Mugabe’s ruling party fractures as Zimbabwean opposition unites
Mugabe’s ruling party fractures as Zimbabwean opposition unites
Zimbabwean President Robert Mugabe (C) holds hands with Vice President Emmerson Mnangagwa (L) and Grace Mugabe
AS Zimbabwean President Robert Mugabe’s ruling party is increasingly gripped by faction fighting, a once-splintered opposition is pledging to mount a united challenge to the 93-year-old leader in elections next year.
At the center of the infighting in the Zimbabwe African National Union-Patriotic Front is its political commissar, Saviour Kasukuwere, a leading figure in the Generation 40 faction that backs Mugabe’s wife, Grace, as his successor.

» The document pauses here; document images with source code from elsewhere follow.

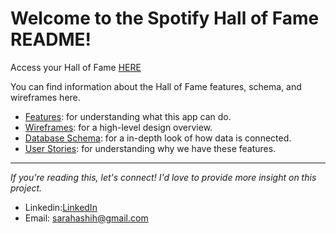 # Welcome to the Spotify Hall of Fame README!
Access your Hall of Fame [HERE](https://spotifyhalloffame.fly.dev/)

You can find information about the Hall of Fame features, schema, and wireframes here.
* [Features](https://github.com/sarahshihmi/spotifyhalloffame/wiki/Features): for understanding what this app can do.
* [Wireframes](https://github.com/sarahshihmi/spotifyhalloffame/wiki/Wireframes): for a high-level design overview.
* [Database Schema](https://github.com/sarahshihmi/spotifyhalloffame/wiki/Database-Schema): for a in-depth look of how data is connected.
* [User Stories](https://github.com/sarahshihmi/spotifyhalloffame/wiki/User-Stories): for understanding why we have these features.


***

_If you're reading this, let's connect! I'd love to provide more insight on this project._

* Linkedin:[LinkedIn](https://www.linkedin.com/in/sarahashih/)
* Email: sarahashih@gmail.com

Party executive councils in seven of 10 provinces have publicly called for the ouster of 46-year-old Kasukuwere, whose aggressive approach to opponents earned him the nickname “Tyson.” They accuse him of corruption and undermining Mugabe’s government.
The pressure on Kasukuwere, who’s also minister of local government, and his G-40 faction, is coming from party officials loyal to Vice President Emmerson Mnangagwa, a 70-year-old former spy chief, as ZANU-PF struggles to find a leader who could eventually replace Mugabe. Street brawls between party members erupted on April 15 in the capital, Harare, with both sides attacking police officers who tried to stop the violence.
“This is clearly a coordinated effort designed not only to remove him, but to cause a mortal wound upon the G-40 faction,” said Alex Magaisa, a U.K.-based law lecturer and one of the authors of Zimbabwe’s 2013 constitution. “The only person who can save Kasukuwere now is Mugabe himself, but with almost the whole country calling for his expulsion, it’ll be hard for him.”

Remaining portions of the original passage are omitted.